Our study has limitations. First, we failed to amplify Navitoclax supplier the two HBV fragments from all of HBV-infected population, resulting in a possible preponderance of missing data. Failure to amplify the HBV region might be due to low viral concentration in sera or HBV mutations in the primer binding sites. Second, other environmental exposures such as alcohol consumption and family history of cancer were incomplete and thus not included in the analyses. Third, healthy controls were selected from one of the hospitals from which cases were recruited. This may cause potential selection bias. Fourth, the study design is cross-sectional in nature. Future prospective studies are needed to confirm the synergistic or antagonistic effect of the SNPs with the HBV mutations in hepatocarcinogenesis and define the HBV-infected subjects who are more likely to develop HCC and need specific interventions.

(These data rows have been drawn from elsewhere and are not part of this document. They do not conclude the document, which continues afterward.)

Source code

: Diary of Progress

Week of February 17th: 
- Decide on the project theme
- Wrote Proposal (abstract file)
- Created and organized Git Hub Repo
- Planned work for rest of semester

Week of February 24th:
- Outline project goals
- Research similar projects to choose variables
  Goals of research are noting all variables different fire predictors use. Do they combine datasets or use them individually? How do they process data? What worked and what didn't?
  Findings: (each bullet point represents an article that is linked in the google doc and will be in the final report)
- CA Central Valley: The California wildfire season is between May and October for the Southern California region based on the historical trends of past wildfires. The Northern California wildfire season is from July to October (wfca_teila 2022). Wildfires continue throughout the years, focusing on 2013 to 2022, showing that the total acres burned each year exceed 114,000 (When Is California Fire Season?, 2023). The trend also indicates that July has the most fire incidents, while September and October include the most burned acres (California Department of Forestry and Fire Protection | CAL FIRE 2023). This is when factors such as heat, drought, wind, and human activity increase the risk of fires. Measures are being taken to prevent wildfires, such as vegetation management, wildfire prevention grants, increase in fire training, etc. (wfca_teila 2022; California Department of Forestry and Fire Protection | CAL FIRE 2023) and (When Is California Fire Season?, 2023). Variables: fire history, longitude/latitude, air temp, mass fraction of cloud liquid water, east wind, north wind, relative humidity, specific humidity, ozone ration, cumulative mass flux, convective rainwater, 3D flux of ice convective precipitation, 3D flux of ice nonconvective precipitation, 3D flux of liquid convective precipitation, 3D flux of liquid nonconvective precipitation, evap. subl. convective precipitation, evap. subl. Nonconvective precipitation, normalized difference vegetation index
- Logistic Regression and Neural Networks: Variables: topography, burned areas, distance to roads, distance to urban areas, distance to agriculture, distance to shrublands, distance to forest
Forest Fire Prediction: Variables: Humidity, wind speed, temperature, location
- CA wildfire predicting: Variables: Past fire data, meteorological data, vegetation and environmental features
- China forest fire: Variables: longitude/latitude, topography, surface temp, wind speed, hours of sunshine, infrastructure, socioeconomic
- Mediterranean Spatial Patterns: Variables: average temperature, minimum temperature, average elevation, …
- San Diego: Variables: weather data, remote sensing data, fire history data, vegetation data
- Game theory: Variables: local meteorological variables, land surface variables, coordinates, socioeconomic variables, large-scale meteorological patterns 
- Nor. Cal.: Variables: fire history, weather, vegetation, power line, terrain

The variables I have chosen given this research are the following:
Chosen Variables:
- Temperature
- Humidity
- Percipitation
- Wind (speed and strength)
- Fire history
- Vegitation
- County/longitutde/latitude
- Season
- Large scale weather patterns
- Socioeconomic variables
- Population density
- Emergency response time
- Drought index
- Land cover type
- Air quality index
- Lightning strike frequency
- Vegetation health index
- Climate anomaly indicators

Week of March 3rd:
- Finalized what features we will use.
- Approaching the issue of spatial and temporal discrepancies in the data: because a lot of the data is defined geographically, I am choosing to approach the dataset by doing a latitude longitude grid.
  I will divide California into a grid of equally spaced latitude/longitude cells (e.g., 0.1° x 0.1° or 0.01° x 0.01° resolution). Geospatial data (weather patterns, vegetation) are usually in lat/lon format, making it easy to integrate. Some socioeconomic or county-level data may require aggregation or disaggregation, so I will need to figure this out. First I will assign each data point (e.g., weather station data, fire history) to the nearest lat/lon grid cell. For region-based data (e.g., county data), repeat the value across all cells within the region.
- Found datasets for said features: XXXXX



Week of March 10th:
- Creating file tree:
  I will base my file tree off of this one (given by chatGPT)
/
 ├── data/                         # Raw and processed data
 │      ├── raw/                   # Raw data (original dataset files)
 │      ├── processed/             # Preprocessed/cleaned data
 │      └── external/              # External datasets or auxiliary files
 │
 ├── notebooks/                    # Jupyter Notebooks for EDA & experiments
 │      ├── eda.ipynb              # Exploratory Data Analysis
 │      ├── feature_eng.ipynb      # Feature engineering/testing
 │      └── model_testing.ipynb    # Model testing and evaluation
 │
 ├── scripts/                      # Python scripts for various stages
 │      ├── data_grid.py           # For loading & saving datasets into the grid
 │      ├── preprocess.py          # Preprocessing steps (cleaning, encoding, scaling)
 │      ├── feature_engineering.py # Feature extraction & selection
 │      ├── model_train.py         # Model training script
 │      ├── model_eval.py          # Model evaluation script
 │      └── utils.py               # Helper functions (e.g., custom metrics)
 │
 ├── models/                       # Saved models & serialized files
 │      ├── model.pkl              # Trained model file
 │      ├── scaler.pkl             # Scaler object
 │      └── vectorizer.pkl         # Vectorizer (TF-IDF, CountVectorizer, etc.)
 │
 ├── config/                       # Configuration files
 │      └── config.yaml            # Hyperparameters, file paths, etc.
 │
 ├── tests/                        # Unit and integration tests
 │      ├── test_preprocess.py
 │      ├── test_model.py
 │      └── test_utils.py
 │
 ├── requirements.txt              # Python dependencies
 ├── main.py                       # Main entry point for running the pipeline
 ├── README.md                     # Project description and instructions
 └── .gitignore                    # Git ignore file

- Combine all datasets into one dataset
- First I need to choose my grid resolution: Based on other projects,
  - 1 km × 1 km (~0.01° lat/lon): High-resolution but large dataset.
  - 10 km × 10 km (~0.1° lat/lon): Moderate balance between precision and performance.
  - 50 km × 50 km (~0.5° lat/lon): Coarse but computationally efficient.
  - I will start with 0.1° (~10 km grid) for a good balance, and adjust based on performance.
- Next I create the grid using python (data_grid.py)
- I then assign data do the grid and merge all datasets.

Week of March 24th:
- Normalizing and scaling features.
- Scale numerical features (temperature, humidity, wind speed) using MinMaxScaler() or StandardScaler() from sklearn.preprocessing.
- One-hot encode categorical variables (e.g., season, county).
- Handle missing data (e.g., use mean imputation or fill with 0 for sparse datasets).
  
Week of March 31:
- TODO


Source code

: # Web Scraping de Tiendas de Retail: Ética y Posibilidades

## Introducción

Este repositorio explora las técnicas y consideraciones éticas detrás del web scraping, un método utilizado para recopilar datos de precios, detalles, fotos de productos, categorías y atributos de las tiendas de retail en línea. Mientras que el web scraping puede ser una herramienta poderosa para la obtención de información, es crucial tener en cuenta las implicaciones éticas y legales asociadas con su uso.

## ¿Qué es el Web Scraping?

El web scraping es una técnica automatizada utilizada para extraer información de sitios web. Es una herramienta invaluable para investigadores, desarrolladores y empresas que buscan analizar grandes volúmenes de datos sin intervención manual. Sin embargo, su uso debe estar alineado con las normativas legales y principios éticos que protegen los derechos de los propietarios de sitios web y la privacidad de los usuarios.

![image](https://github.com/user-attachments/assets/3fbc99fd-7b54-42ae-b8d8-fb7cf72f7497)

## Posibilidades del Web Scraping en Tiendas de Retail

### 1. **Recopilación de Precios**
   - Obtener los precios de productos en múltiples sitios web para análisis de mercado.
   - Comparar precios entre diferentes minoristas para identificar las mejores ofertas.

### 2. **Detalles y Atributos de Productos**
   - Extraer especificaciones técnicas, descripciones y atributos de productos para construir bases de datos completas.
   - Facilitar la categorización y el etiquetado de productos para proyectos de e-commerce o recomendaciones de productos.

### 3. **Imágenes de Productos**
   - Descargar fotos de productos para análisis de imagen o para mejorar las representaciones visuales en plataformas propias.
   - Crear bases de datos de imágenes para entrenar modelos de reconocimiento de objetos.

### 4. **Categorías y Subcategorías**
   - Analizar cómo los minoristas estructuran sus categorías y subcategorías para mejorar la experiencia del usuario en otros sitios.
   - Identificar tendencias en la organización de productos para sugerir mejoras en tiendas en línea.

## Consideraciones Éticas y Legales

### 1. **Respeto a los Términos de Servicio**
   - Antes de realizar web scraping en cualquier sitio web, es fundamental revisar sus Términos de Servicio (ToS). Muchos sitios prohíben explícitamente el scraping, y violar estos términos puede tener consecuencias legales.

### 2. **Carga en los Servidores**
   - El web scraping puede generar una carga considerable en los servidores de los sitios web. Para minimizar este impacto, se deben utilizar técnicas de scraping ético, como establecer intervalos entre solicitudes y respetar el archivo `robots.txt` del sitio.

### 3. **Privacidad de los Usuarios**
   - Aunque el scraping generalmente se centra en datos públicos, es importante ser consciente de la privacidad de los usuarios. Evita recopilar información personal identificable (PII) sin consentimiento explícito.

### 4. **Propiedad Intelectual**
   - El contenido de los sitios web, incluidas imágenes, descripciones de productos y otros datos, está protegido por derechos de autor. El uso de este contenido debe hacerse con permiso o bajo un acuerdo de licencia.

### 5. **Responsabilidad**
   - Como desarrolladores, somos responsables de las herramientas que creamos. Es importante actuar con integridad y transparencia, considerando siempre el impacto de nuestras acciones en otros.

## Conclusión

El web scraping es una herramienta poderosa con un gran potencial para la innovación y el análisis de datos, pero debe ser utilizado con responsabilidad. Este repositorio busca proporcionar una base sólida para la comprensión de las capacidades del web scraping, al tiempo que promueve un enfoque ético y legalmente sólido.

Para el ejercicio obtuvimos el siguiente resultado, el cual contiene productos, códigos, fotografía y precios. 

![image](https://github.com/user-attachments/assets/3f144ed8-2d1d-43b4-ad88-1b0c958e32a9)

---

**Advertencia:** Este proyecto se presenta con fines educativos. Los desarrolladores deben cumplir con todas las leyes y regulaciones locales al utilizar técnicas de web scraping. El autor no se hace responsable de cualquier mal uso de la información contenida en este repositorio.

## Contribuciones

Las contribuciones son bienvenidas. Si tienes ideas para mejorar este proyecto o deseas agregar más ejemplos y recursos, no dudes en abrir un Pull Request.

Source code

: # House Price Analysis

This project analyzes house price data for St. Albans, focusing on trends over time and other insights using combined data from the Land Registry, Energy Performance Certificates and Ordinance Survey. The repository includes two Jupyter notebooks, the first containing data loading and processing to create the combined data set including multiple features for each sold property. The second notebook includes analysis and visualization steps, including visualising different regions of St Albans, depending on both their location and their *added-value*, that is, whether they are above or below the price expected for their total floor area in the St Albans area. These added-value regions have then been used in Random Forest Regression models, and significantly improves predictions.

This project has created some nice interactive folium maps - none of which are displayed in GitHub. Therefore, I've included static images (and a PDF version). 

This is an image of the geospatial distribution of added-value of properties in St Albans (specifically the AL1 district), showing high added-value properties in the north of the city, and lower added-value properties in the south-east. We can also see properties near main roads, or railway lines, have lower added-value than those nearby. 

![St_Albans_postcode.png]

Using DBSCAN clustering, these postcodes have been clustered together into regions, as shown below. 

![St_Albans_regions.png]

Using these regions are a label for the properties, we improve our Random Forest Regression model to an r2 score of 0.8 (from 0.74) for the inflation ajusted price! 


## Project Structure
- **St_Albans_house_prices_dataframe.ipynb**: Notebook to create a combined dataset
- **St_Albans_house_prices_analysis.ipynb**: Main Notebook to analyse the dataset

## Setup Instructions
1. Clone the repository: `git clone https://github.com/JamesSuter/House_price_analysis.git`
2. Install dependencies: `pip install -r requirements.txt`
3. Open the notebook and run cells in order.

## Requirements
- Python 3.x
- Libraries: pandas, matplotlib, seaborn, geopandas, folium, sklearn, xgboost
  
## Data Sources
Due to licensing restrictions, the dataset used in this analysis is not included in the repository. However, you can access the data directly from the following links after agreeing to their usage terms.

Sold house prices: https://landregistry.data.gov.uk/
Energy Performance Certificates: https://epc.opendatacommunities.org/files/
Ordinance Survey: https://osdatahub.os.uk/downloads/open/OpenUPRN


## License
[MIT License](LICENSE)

In conclusion, our study suggested that pri-miR-34b/c rs4938723 was associated with a significant increased risk of HCC, especially in women. Although pre-miR-196a2 rs11614913 was not statistically associated with HCC risk, it may enhance the effect of pri-miR-34b/c rs4938723 in women. rs4938723 CC genotype and rs11614913 TC genotype might predispose the host to immune selection of T1674C/G, and G1896A, respectively. The rs4938723 effect on HCC risk can be seriously affected by the HBV mutations. In light of our results, well-designed prospective studies with ethnically diverse HBV-infected populations and functional studies are warranted to elucidate the interaction of the SNPs with the HBV mutations in hepatocarcinogenesis.

Supporting Information Figure S1 Schematic diagram of altered binding sites of transcription factors in the putative promoter region of pri-miR-34b/c due to the T-to-C change at rs4938723. (TIF) Click here for additional data file.(78K, tif) Table S1 The primers, probes, and PCR program for genotyping the polymorphisms. (DOC) Click here for additional data file.(37K, doc) Table S2 Age, gender, and HBV infection-related parameters of the subjects enrolled in this study. (DOC) Click here for additional data file.(48K, doc) Table S3 The associations of the polymorphisms with HCC-free chronic HBV infection, LC, abnormal ALT and high viral load. (DOC) Click here for additional data file.(73K, Brefeldin_A doc) Table S4 Association of multiplicative interaction of pri-miR-34b/c rs4938723 and pre-miR-196a2 rs11614913 with HCC risk in multivariate regression analyses. (DOC) Click here for additional data file.(44K, doc) Acknowledgments Authors thank Drs. Rong Zhang, Jiaqi Zhang, Wu Ni, Xinyan Sun, Chengzhong Li, Qian Zhang, Huafen Wang, Lei Han for their help in the recruitment of the study subjects.